::: SUPPLIED INFORMATION :::

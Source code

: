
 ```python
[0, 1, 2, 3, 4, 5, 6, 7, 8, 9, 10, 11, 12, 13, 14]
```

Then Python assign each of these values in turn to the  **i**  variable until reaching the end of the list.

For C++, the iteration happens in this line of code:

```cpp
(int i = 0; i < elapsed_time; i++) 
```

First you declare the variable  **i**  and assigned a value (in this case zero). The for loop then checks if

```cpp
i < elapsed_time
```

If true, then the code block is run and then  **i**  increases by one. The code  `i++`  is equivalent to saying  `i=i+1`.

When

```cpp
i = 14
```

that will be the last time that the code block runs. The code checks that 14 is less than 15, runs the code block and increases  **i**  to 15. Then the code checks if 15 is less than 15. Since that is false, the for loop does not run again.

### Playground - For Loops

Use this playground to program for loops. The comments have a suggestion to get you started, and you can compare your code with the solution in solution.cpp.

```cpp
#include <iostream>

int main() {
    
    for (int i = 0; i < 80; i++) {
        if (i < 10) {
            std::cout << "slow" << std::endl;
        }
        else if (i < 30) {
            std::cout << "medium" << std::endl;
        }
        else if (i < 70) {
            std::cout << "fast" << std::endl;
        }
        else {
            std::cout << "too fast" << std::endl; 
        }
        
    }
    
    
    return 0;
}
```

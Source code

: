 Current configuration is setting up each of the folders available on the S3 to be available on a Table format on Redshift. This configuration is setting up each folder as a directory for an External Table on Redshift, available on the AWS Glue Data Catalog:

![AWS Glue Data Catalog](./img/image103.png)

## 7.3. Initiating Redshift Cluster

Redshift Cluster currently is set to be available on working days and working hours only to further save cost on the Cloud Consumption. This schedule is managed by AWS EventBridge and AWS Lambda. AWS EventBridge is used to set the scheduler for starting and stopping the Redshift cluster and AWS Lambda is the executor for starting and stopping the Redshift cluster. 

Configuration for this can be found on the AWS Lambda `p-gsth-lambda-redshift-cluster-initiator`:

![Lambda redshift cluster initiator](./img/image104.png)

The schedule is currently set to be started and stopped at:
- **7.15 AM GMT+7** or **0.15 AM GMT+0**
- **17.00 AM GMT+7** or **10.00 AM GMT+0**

:::
::: SUPPLIED INFORMATION :::

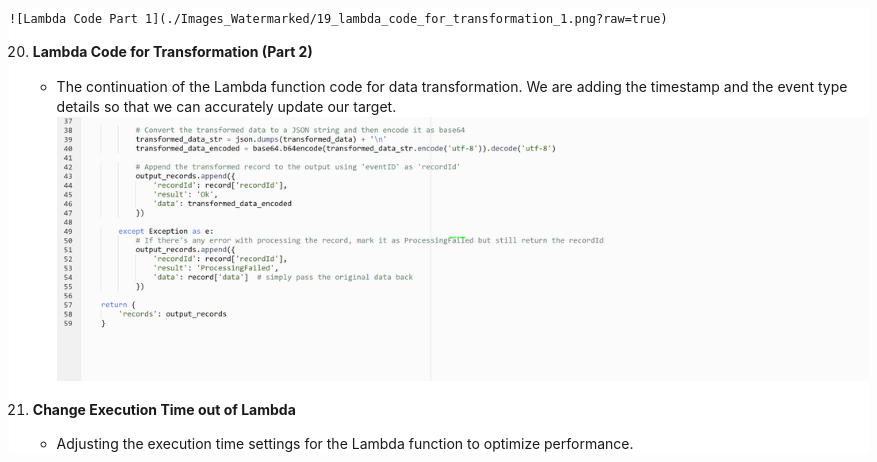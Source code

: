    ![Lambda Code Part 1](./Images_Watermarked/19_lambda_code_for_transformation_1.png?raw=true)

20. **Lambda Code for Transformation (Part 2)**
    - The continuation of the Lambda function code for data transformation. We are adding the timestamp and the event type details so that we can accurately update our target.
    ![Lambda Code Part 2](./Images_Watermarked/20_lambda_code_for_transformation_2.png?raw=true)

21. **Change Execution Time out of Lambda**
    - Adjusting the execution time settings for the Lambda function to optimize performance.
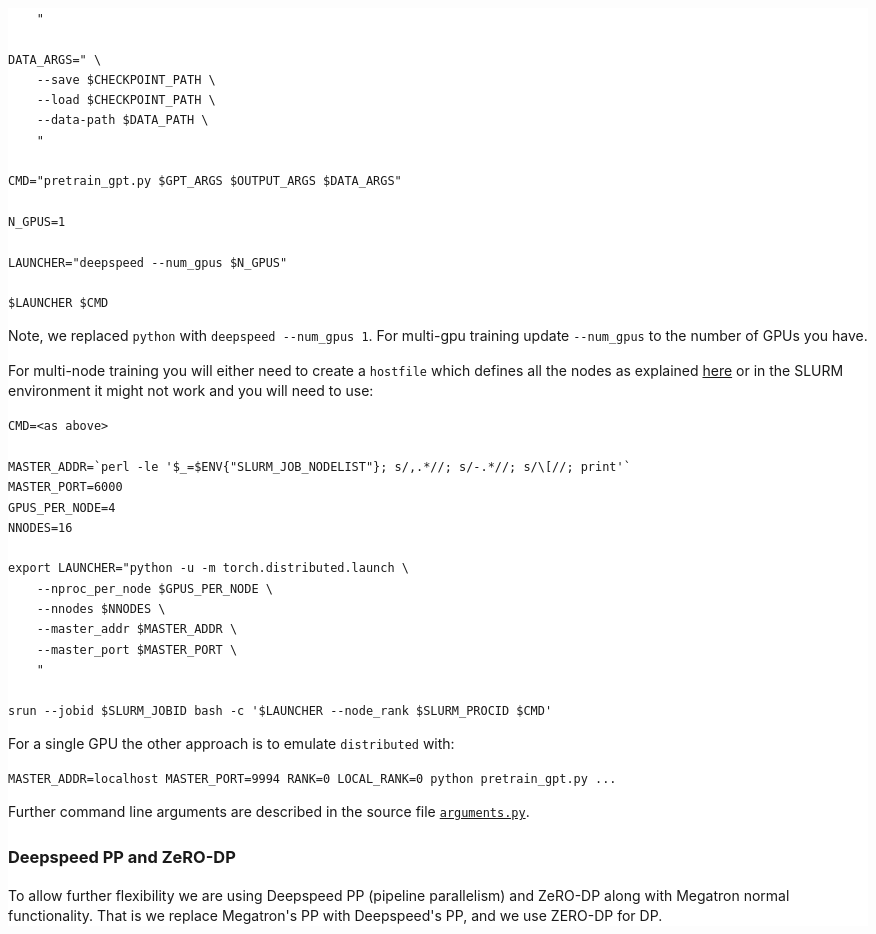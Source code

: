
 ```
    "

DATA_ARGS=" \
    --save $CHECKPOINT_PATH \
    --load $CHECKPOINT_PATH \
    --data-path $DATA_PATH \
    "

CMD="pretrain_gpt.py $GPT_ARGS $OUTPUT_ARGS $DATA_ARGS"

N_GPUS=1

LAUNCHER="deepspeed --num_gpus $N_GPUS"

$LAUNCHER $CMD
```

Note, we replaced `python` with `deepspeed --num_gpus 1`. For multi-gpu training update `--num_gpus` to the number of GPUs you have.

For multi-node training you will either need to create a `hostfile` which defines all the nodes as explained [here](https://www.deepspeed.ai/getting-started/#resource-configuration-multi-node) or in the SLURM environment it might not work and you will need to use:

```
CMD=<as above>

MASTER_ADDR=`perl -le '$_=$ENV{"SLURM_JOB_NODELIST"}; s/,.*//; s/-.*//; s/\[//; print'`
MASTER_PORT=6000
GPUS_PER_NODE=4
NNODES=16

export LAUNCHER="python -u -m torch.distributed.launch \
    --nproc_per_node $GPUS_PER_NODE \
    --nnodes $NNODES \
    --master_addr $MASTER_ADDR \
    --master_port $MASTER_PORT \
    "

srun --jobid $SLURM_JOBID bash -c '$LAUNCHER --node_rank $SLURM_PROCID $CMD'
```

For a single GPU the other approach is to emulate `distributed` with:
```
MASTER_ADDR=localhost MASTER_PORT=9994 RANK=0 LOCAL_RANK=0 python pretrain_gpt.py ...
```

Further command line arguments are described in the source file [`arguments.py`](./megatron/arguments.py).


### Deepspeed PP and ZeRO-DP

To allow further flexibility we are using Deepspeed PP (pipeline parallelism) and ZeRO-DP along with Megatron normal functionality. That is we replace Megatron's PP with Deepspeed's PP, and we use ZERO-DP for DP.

:::

● EXERCISE GOAL: From the records above, transcribe exactly the run of lines that opens with the line holding "redshift cluster initiator](./img/image104.png)" and closes with the line holding "- **17.00 AM GMT+7** or **10.00 AM GMT+0**", both included.

● WORKED SOLUTION:
![Lambda redshift cluster initiator](./img/image104.png)

The schedule is currently set to be started and stopped at:
- **7.15 AM GMT+7** or **0.15 AM GMT+0**
- **17.00 AM GMT+7** or **10.00 AM GMT+0**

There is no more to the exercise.